▶ _What you have to do_:
Please give the entries below again exactly, omitting every picture.

(Plain-text document sources)

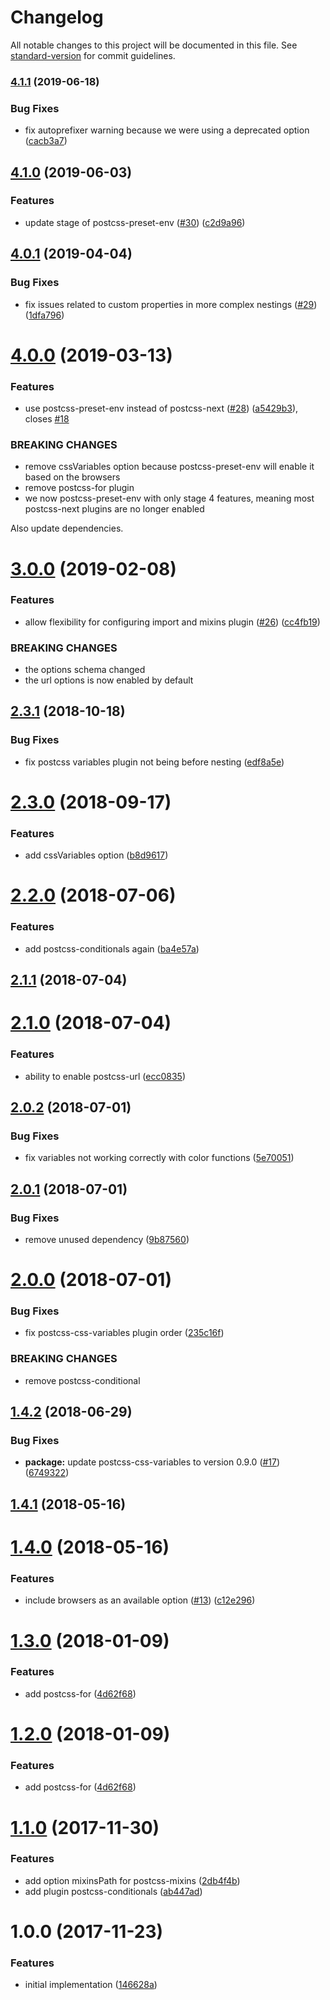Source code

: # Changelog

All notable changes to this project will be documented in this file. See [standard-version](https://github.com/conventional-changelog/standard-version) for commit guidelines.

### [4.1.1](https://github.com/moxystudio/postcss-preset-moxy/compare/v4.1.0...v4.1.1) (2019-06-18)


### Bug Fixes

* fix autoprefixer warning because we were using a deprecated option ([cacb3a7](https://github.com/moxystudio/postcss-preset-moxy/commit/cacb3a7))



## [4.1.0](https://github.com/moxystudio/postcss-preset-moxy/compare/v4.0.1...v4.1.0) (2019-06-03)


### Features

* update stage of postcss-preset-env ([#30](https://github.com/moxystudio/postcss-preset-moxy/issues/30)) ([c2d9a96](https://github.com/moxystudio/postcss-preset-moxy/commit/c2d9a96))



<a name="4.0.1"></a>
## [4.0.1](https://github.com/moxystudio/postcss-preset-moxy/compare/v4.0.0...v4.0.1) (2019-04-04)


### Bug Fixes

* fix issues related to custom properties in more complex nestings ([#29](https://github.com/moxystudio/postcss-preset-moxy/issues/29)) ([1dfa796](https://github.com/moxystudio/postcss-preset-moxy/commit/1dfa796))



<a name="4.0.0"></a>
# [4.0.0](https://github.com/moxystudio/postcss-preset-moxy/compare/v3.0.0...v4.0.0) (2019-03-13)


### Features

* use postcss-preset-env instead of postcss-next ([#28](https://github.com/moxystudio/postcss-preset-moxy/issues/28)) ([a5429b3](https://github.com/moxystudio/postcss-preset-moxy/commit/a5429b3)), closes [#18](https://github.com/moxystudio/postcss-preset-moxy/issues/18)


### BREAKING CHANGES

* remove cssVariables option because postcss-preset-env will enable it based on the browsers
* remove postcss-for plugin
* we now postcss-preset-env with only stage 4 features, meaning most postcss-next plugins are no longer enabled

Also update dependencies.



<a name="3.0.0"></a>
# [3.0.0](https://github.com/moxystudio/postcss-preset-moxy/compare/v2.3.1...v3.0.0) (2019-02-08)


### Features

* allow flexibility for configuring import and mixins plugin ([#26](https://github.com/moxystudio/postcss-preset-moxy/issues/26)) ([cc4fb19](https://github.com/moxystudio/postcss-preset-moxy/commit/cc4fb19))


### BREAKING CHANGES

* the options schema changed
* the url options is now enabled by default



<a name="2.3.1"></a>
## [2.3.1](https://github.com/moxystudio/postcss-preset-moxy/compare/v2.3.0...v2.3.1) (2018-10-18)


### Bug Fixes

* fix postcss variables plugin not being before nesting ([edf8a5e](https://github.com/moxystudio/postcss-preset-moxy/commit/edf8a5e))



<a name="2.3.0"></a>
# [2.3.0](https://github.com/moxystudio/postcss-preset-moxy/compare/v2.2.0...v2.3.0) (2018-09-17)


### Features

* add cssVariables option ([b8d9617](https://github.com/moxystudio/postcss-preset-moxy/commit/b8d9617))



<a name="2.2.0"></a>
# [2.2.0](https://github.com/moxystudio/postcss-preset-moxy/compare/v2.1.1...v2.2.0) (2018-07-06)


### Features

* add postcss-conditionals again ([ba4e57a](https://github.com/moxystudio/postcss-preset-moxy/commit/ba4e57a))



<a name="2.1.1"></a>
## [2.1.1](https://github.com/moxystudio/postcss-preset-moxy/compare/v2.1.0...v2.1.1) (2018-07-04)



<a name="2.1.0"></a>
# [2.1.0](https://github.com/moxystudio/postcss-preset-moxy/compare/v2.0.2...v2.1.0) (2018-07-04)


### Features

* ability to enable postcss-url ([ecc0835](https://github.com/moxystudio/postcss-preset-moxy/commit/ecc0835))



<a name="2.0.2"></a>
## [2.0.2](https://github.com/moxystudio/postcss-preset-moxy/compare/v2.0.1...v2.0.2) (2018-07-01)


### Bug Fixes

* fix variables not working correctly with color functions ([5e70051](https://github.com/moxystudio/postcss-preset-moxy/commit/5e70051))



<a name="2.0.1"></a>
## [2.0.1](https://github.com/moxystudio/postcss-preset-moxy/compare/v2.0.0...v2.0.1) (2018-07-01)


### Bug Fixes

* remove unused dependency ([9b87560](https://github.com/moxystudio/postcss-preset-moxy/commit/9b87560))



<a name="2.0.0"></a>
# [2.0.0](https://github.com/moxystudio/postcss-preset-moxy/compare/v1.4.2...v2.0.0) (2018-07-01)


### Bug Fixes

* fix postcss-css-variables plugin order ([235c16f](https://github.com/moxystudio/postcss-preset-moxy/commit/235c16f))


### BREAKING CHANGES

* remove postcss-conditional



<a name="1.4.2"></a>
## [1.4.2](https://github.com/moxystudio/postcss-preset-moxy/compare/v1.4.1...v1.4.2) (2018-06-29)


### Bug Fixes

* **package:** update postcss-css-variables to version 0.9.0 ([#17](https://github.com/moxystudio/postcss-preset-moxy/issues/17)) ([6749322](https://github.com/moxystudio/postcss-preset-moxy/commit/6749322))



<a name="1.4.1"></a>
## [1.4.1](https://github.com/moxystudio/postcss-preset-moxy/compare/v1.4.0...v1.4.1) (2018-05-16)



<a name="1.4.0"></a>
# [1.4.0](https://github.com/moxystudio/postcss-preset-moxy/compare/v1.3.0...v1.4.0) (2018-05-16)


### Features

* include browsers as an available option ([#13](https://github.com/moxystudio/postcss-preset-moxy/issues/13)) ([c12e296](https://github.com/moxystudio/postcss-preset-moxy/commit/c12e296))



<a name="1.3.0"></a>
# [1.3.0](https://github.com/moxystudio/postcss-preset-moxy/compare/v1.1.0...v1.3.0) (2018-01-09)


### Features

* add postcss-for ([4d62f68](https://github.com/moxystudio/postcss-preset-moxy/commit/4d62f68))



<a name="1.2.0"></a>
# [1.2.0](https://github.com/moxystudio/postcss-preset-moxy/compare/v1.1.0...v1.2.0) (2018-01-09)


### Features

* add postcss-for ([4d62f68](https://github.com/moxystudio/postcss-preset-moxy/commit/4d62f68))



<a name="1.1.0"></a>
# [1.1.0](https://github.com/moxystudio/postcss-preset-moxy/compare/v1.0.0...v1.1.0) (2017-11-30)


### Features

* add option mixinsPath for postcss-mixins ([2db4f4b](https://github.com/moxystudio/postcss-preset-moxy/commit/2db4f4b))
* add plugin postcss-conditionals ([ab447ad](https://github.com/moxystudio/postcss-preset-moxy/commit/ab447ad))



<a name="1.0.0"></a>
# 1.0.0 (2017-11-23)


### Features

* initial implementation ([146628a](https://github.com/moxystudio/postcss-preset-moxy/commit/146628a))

▶ _Final answer_:
Source code

: # Changelog

All notable changes to this project will be documented in this file. See [standard-version](https://github.com/conventional-changelog/standard-version) for commit guidelines.

### [4.1.1](https://github.com/moxystudio/postcss-preset-moxy/compare/v4.1.0...v4.1.1) (2019-06-18)


### Bug Fixes

* fix autoprefixer warning because we were using a deprecated option ([cacb3a7](https://github.com/moxystudio/postcss-preset-moxy/commit/cacb3a7))



## [4.1.0](https://github.com/moxystudio/postcss-preset-moxy/compare/v4.0.1...v4.1.0) (2019-06-03)


### Features

* update stage of postcss-preset-env ([#30](https://github.com/moxystudio/postcss-preset-moxy/issues/30)) ([c2d9a96](https://github.com/moxystudio/postcss-preset-moxy/commit/c2d9a96))



<a name="4.0.1"></a>
## [4.0.1](https://github.com/moxystudio/postcss-preset-moxy/compare/v4.0.0...v4.0.1) (2019-04-04)


### Bug Fixes

* fix issues related to custom properties in more complex nestings ([#29](https://github.com/moxystudio/postcss-preset-moxy/issues/29)) ([1dfa796](https://github.com/moxystudio/postcss-preset-moxy/commit/1dfa796))



<a name="4.0.0"></a>
# [4.0.0](https://github.com/moxystudio/postcss-preset-moxy/compare/v3.0.0...v4.0.0) (2019-03-13)


### Features

* use postcss-preset-env instead of postcss-next ([#28](https://github.com/moxystudio/postcss-preset-moxy/issues/28)) ([a5429b3](https://github.com/moxystudio/postcss-preset-moxy/commit/a5429b3)), closes [#18](https://github.com/moxystudio/postcss-preset-moxy/issues/18)


### BREAKING CHANGES

* remove cssVariables option because postcss-preset-env will enable it based on the browsers
* remove postcss-for plugin
* we now postcss-preset-env with only stage 4 features, meaning most postcss-next plugins are no longer enabled

Also update dependencies.



<a name="3.0.0"></a>
# [3.0.0](https://github.com/moxystudio/postcss-preset-moxy/compare/v2.3.1...v3.0.0) (2019-02-08)


### Features

* allow flexibility for configuring import and mixins plugin ([#26](https://github.com/moxystudio/postcss-preset-moxy/issues/26)) ([cc4fb19](https://github.com/moxystudio/postcss-preset-moxy/commit/cc4fb19))


### BREAKING CHANGES

* the options schema changed
* the url options is now enabled by default



<a name="2.3.1"></a>
## [2.3.1](https://github.com/moxystudio/postcss-preset-moxy/compare/v2.3.0...v2.3.1) (2018-10-18)


### Bug Fixes

* fix postcss variables plugin not being before nesting ([edf8a5e](https://github.com/moxystudio/postcss-preset-moxy/commit/edf8a5e))



<a name="2.3.0"></a>
# [2.3.0](https://github.com/moxystudio/postcss-preset-moxy/compare/v2.2.0...v2.3.0) (2018-09-17)


### Features

* add cssVariables option ([b8d9617](https://github.com/moxystudio/postcss-preset-moxy/commit/b8d9617))



<a name="2.2.0"></a>
# [2.2.0](https://github.com/moxystudio/postcss-preset-moxy/compare/v2.1.1...v2.2.0) (2018-07-06)


### Features

* add postcss-conditionals again ([ba4e57a](https://github.com/moxystudio/postcss-preset-moxy/commit/ba4e57a))



<a name="2.1.1"></a>
## [2.1.1](https://github.com/moxystudio/postcss-preset-moxy/compare/v2.1.0...v2.1.1) (2018-07-04)



<a name="2.1.0"></a>
# [2.1.0](https://github.com/moxystudio/postcss-preset-moxy/compare/v2.0.2...v2.1.0) (2018-07-04)


### Features

* ability to enable postcss-url ([ecc0835](https://github.com/moxystudio/postcss-preset-moxy/commit/ecc0835))



<a name="2.0.2"></a>
## [2.0.2](https://github.com/moxystudio/postcss-preset-moxy/compare/v2.0.1...v2.0.2) (2018-07-01)


### Bug Fixes

* fix variables not working correctly with color functions ([5e70051](https://github.com/moxystudio/postcss-preset-moxy/commit/5e70051))



<a name="2.0.1"></a>
## [2.0.1](https://github.com/moxystudio/postcss-preset-moxy/compare/v2.0.0...v2.0.1) (2018-07-01)


### Bug Fixes

* remove unused dependency ([9b87560](https://github.com/moxystudio/postcss-preset-moxy/commit/9b87560))



<a name="2.0.0"></a>
# [2.0.0](https://github.com/moxystudio/postcss-preset-moxy/compare/v1.4.2...v2.0.0) (2018-07-01)


### Bug Fixes

* fix postcss-css-variables plugin order ([235c16f](https://github.com/moxystudio/postcss-preset-moxy/commit/235c16f))


### BREAKING CHANGES

* remove postcss-conditional



<a name="1.4.2"></a>
## [1.4.2](https://github.com/moxystudio/postcss-preset-moxy/compare/v1.4.1...v1.4.2) (2018-06-29)


### Bug Fixes

* **package:** update postcss-css-variables to version 0.9.0 ([#17](https://github.com/moxystudio/postcss-preset-moxy/issues/17)) ([6749322](https://github.com/moxystudio/postcss-preset-moxy/commit/6749322))



<a name="1.4.1"></a>
## [1.4.1](https://github.com/moxystudio/postcss-preset-moxy/compare/v1.4.0...v1.4.1) (2018-05-16)



<a name="1.4.0"></a>
# [1.4.0](https://github.com/moxystudio/postcss-preset-moxy/compare/v1.3.0...v1.4.0) (2018-05-16)


### Features

* include browsers as an available option ([#13](https://github.com/moxystudio/postcss-preset-moxy/issues/13)) ([c12e296](https://github.com/moxystudio/postcss-preset-moxy/commit/c12e296))



<a name="1.3.0"></a>
# [1.3.0](https://github.com/moxystudio/postcss-preset-moxy/compare/v1.1.0...v1.3.0) (2018-01-09)


### Features

* add postcss-for ([4d62f68](https://github.com/moxystudio/postcss-preset-moxy/commit/4d62f68))



<a name="1.2.0"></a>
# [1.2.0](https://github.com/moxystudio/postcss-preset-moxy/compare/v1.1.0...v1.2.0) (2018-01-09)


### Features

* add postcss-for ([4d62f68](https://github.com/moxystudio/postcss-preset-moxy/commit/4d62f68))



<a name="1.1.0"></a>
# [1.1.0](https://github.com/moxystudio/postcss-preset-moxy/compare/v1.0.0...v1.1.0) (2017-11-30)


### Features

* add option mixinsPath for postcss-mixins ([2db4f4b](https://github.com/moxystudio/postcss-preset-moxy/commit/2db4f4b))
* add plugin postcss-conditionals ([ab447ad](https://github.com/moxystudio/postcss-preset-moxy/commit/ab447ad))



<a name="1.0.0"></a>
# 1.0.0 (2017-11-23)


### Features

* initial implementation ([146628a](https://github.com/moxystudio/postcss-preset-moxy/commit/146628a))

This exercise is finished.